WGPX-TV (channel 16) is a television station licensed to Burlington, North Carolina, United States, serving the Piedmont Triad region as an affiliate of Ion Television. The station is owned by Inyo Broadcast Holdings, and maintains offices on North O'Henry Boulevard in Greensboro; its transmitter is located in Randleman, North Carolina.[2]

History

The station first signed on the air on August 7, 1984, as WRDG, originally operating as a religious independent station. It changed its call letters to WAAP in 1990, continuing to air religious programs while adding home shopping programming from Shop at Home. The station added cartoons during the early mornings and afternoons in the fall of 1992, and some low-budget barter entertainment shows during the evening hours that winter. In 1991, WAAP ran a local newscast, titled News Source 16. Austin Caviness, now a meteorologist at WXII-TV (channel 12), was among the on-air staffers; the newscast was canceled in 1992.

By 1993, WAAP had become a general entertainment station running mostly barter shows and professional wrestling from the United States Wrestling Association, Smoky Mountain Wrestling, and the World Wrestling Federation (now World Wrestling Entertainment). However, it never was able to gain much traction against the established non-Big Three stations in the market, Fox affiliate WNRW (channel 45, now ABC affiliate WXLV-TV) and its satellite WGGT (channel 48, now MyNetworkTV affiliate WMYV), and WBFX (channel 20, now CW affiliate WCWG). The Triad market was not large enough at the time to support what were essentially three independent stations, and channel 16 barely registered in the ratings. The station originally desired to affiliate with UPN and/or The WB when those networks launched in January 1995, but both of them affiliated with other area stations instead (The WB with WBFX; UPN on a secondary basis with WXLV/WGGT). By the fall of that year, WAAP did manage to acquire a few syndicated cartoons from WXLV and WGGT when those stations took the ABC affiliation from WGHP.

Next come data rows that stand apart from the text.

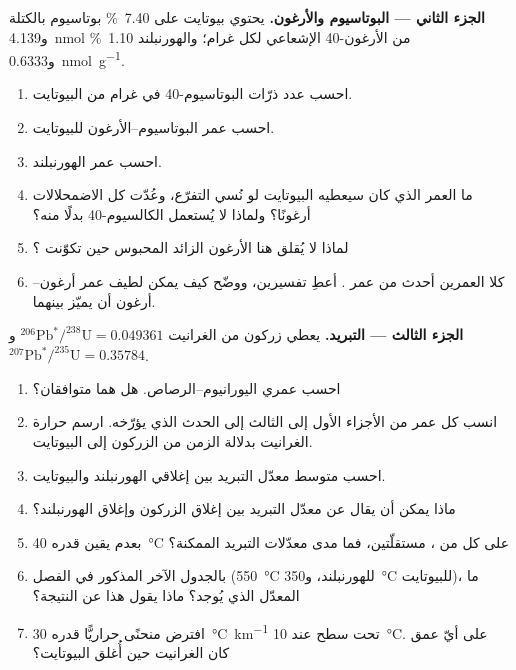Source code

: \begin{problem}
\noindent\textbf{الجزء الثاني --- البوتاسيوم والأرغون.} يحتوي بيوتايت على \qty{7.40}{\percent} بوتاسيوم بالكتلة و\qty{4.139}{nmol} من الأرغون-40 الإشعاعي لكل غرام؛ والهورنبلند \qty{1.10}{\percent} و\qty{0.6333}{nmol.g^{-1}}.
\begin{enumerate}[resume]
  \item احسب عدد ذرّات البوتاسيوم-40 في غرام من البيوتايت.
  \item احسب عمر البوتاسيوم–الأرغون للبيوتايت.
  \item احسب عمر الهورنبلند.
  \item ما العمر الذي كان سيعطيه البيوتايت لو نُسي التفرّع، وعُدّت كل الاضمحلالات أرغونًا؟ ولماذا لا يُستعمل الكالسيوم-40 بدلًا منه؟
  \item لماذا لا يُقلق هنا الأرغون الزائد المحبوس حين تكوّنت ؟
  \item كلا العمرين أحدث من عمر . أعطِ تفسيرين، ووضّح كيف يمكن لطيف عمر أرغون–أرغون أن يميّز بينهما.
\end{enumerate}

\noindent\textbf{الجزء الثالث --- التبريد.} يعطي زركون من الغرانيت $^{206}\mathrm{Pb}^*/^{238}\mathrm{U} = 0.049361$ و$^{207}\mathrm{Pb}^*/^{235}\mathrm{U} = 0.35784$.
\begin{enumerate}[resume]
  \item احسب عمري اليورانيوم–الرصاص. هل هما متوافقان؟
  \item انسب كل عمر من الأجزاء الأول إلى الثالث إلى الحدث الذي يؤرّخه. ارسم حرارة الغرانيت بدلالة الزمن من الزركون إلى البيوتايت.
  \item احسب متوسط معدّل التبريد بين إغلاقي الهورنبلند والبيوتايت.
  \item ماذا يمكن أن يقال عن معدّل التبريد بين إغلاق الزركون وإغلاق الهورنبلند؟
  \item بعدم يقين قدره \qty{40}{\celsius} على كل من ، مستقلّتين، فما مدى معدّلات التبريد الممكنة؟
  \item بالجدول الآخر المذكور في الفصل (\qty{550}{\celsius} للهورنبلند، و\qty{350}{\celsius} للبيوتايت)، ما المعدّل الذي يُوجد؟ ماذا يقول هذا عن النتيجة؟
  \item افترض منحنًى حراريًّا قدره \qty{30}{\celsius.km^{-1}} تحت سطح عند \qty{10}{\celsius}. على أيّ عمق كان الغرانيت حين أُغلق البيوتايت؟
\end{enumerate}


\end{problem}
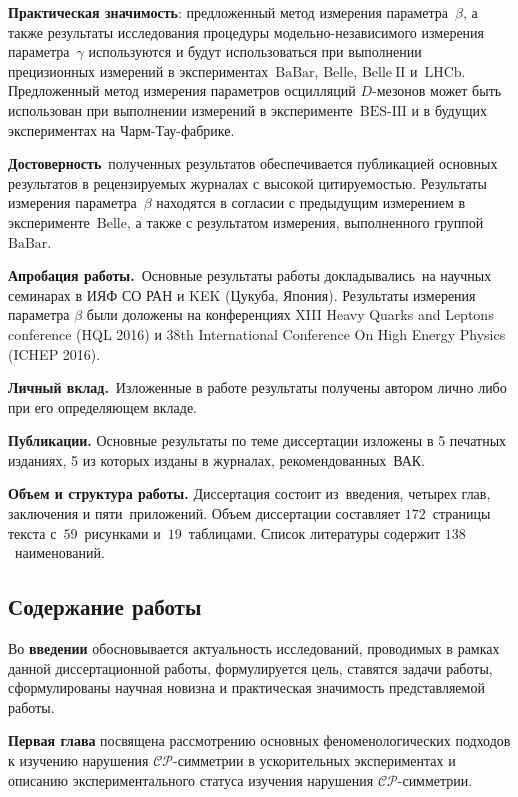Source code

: \documentclass[a4paper,14pt]{extarticle} %
\newcommand{\pphi}{\ensuremath{\beta}\xspace}
\newcommand{\gphi}{\ensuremath{\gamma}\xspace}
\newcommand{\cpconj}{\ensuremath{\mathcal{CP}}\xspace}
\newcommand{\belle}{\ensuremath{\mathrm{Belle}}\xspace}
\newcommand{\belleii}{\ensuremath{\belle\:\mathrm{II}}\xspace}
\newcommand{\babar}{\ensuremath{\mathrm{BaBar}}\xspace}
\newcommand{\lhcb}{\ensuremath{\mathrm{LHCb}}\xspace}
\newcommand{\besiii}{\ensuremath{\textrm{BES-III}}\xspace}
\begin{document}
\textbf{Практическая значимость}: предложенный метод измерения параметра~\pphi, а также результаты исследования процедуры модельно-независимого измерения параметра~\gphi используются и будут использоваться при выполнении прецизионных измерений в экспериментах~\babar, \belle, \belleii и~\lhcb.  Предложенный метод измерения параметров осцилляций $D$-мезонов может быть использован при выполнении измерений в эксперименте~\besiii и в будущих экспериментах на Чарм-Тау-фабрике.

\textbf{Достоверность}\ полученных результатов обеспечивается публикацией основных результатов в рецензируемых журналах с высокой цитируемостью. Результаты измерения параметра~\pphi находятся в согласии с предыдущим измерением в эксперименте~\belle, а также с результатом измерения, выполненного группой~\babar.

\textbf{Апробация работы.}\ Основные результаты работы докладывались~на научных семинарах в ИЯФ СО РАН и KEK (Цукуба, Япония).  Результаты измерения параметра \pphi были доложены на конференциях XIII Heavy Quarks and Leptons conference (HQL 2016) и 38th International Conference On High Energy Physics (ICHEP 2016).

\textbf{Личный вклад.}\ Изложенные в работе результаты получены автором лично либо при его определяющем вкладе.

\textbf{Публикации.} Основные результаты по теме диссертации изложены в 5 печатных изданиях, 5 из которых изданы в журналах, рекомендованных~ВАК.

{\textbf{Объем и структура работы.}} Диссертация состоит из~введения, четырех глав, заключения и пяти~приложений. Объем диссертации составляет $172$~страницы текста с~$59$~рисунками и~$19$~таблицами. Список литературы содержит $138$~наименований.


\subsection*{Содержание работы}
Во {\textbf{введении}} обосновывается актуальность исследований, проводимых в рамках данной диссертационной работы, формулируется цель, ставятся задачи работы, сформулированы научная новизна и практическая значимость представляемой работы.

{\textbf{Первая глава}} посвящена рассмотрению основных феноменологических подходов к изучению нарушения \cpconj-симметрии в ускорительных экспериментах и описанию экспериментального статуса изучения нарушения \cpconj-симметрии.
\end{document}
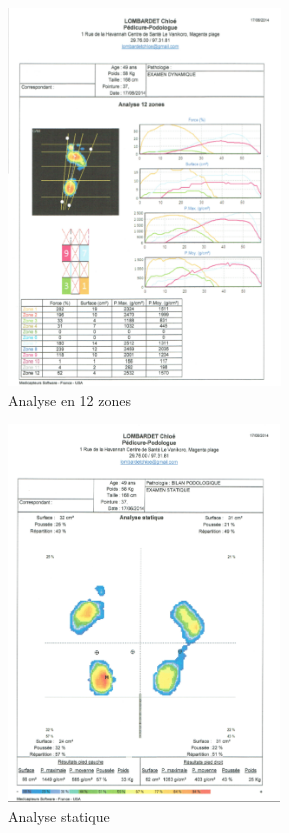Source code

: \begin{figure}[H]
  \centering
  \begin{subfigure}[b]{0.4\linewidth}
    \centering
    \includegraphics[width=\textwidth, height=10cm]{images/analyse_12_zone.png}
    \caption{Analyse en 12 zones}
    \label{fig:analyse_12_zone}
  \end{subfigure}
  \hspace{0.03\textwidth}
  \begin{subfigure}[b]{0.4\linewidth}
    \centering
    \includegraphics[width=\textwidth, height=10cm]{images/analyse_statique.png}
    \caption{Analyse statique}
    \label{fig:analyse_statique}
  \end{subfigure}
  \begin{subfigure}[b]{0.4\linewidth}

\end{subfigure}
\end{figure}
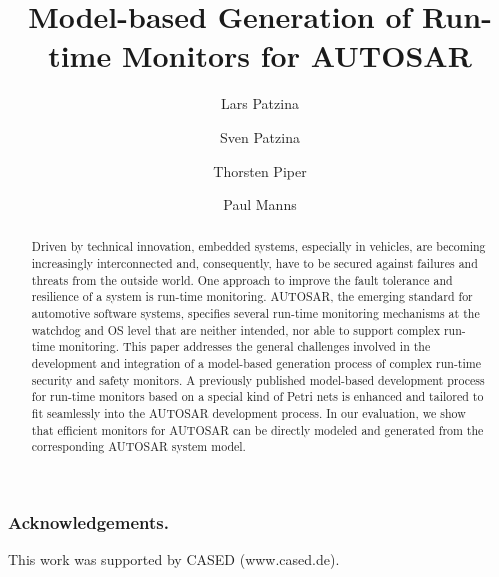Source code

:\documentclass{template/llncs}
\begin{document}
\mainmatter
\title{Model-based Generation of Run-time Monitors for AUTOSAR}
\author{Lars Patzina%
\and Sven Patzina
\and Thorsten Piper
\and Paul Manns}


\maketitle


\begin{abstract}
Driven by technical innovation, embedded systems, especially in vehicles, are becoming increasingly interconnected and, consequently, have to be secured against failures and threats from the outside world.
One approach to improve the fault tolerance and resilience of a system is run-time monitoring.
AUTOSAR, the emerging standard for automotive software systems, specifies several run-time monitoring mechanisms at the watchdog and OS level that are neither intended, nor able to support complex run-time monitoring.
This paper addresses the general challenges involved in the development and integration of a model-based generation process of complex run-time security and safety monitors.
A previously published model-based development process for run-time monitors based on a special kind of Petri nets is enhanced and tailored to fit seamlessly into the AUTOSAR development process.
In our evaluation, we show that efficient monitors for AUTOSAR can be directly modeled and generated from the corresponding AUTOSAR system model.
    

 
 
\end{abstract}






\subsubsection*{Acknowledgements.}
This work was supported by CASED (www.cased.de).




\end{document}
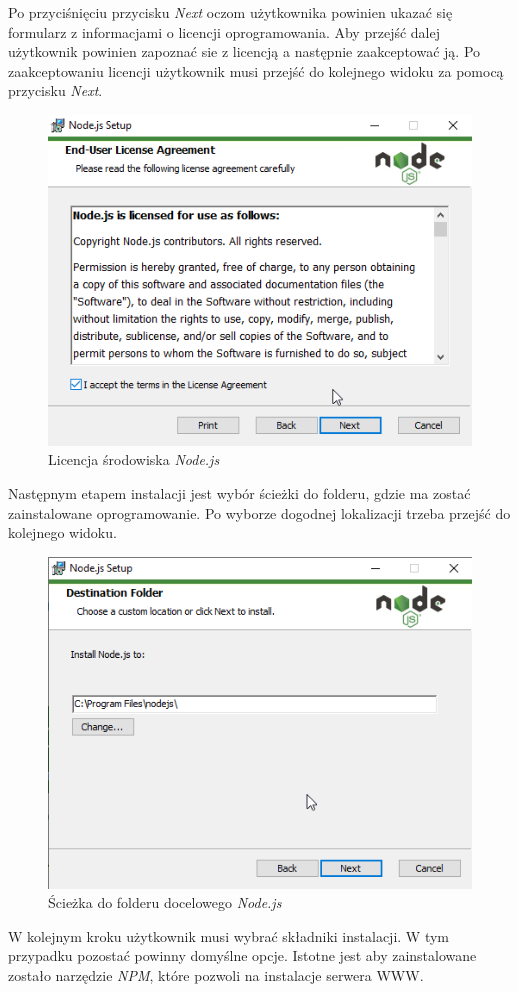 \documentclass[a4paper,twoside,12pt]{book}
\begin{document}
Po przyciśnięciu przycisku \textit{Next} oczom użytkownika powinien ukazać się formularz z informacjami o licencji oprogramowania. Aby przejść dalej użytkownik powinien zapoznać sie z licencją a następnie zaakceptować ją. Po zaakceptowaniu licencji użytkownik musi przejść do kolejnego widoku za pomocą przycisku \textit{Next}.
\begin{figure}[H]
	\centering
	\includegraphics[width=0.7\linewidth]{../zrzuty_ekranu/instalacja_nodejs/node2}
	\caption{Licencja środowiska \textit{Node.js}}
	\label{fig:node2}
\end{figure}

Następnym etapem instalacji jest wybór ścieżki do folderu, gdzie ma zostać zainstalowane oprogramowanie. Po wyborze dogodnej lokalizacji trzeba przejść do kolejnego widoku.
\begin{figure}[H]
	\centering
	\includegraphics[width=0.7\linewidth]{../zrzuty_ekranu/instalacja_nodejs/node3}
	\caption{Ścieżka do folderu docelowego \textit{Node.js}}
	\label{fig:node3}
\end{figure}

W kolejnym kroku użytkownik musi wybrać składniki instalacji. W tym przypadku pozostać powinny domyślne opcje. Istotne jest aby zainstalowane zostało narzędzie \textit{NPM}, które pozwoli na instalacje serwera WWW.
\end{document}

Paxson Communications bought the station in July 1996, and by the end of the year, WAAP became an affiliate of the Infomall Television Network (inTV), airing infomercials and religious programs for most of the day and overnight programming from The Worship Network. The station changed its call letters to WGPX-TV in January 1998, and became a charter owned-and-operated station of Pax TV (now Ion Television) when it launched on August 31 of that year.

The station broadcast its signal from a transmitter located in the Cane Creek Mountains near Snow Camp for many years. It later moved its transmitter to southern Rockingham County.

On February 27, 2021, WGPX-TV's second, third and fourth subchannels switched to Grit, Court TV and Laff when Ion Plus, Qubo and Ion Shop ceased broadcasting.

Technical information

Subchannels

The station's signal is multiplexed:

Subchannels of WGPX-TV[3]
Channel Res. Aspect Short name Programming
16.1 720p 16:9 ION Ion Television
16.2 Bounce Bounce TV
16.3 480i CourtTV Court TV
16.4 Laff Laff
16.5 DeFy TV Ion Plus
16.6 Grit Grit
16.7 GetTV GetTV
16.8 Jewelry Jewelry TV
16.9 HSN2 HSN2

Analog-to-digital conversion

WGPX-TV shut down its analog signal on June 12, 2009, as part of the FCC-mandated transition to digital television for full-power stations.[4] The station's digital signal remained on its pre-transition UHF channel 14, using virtual channel 16.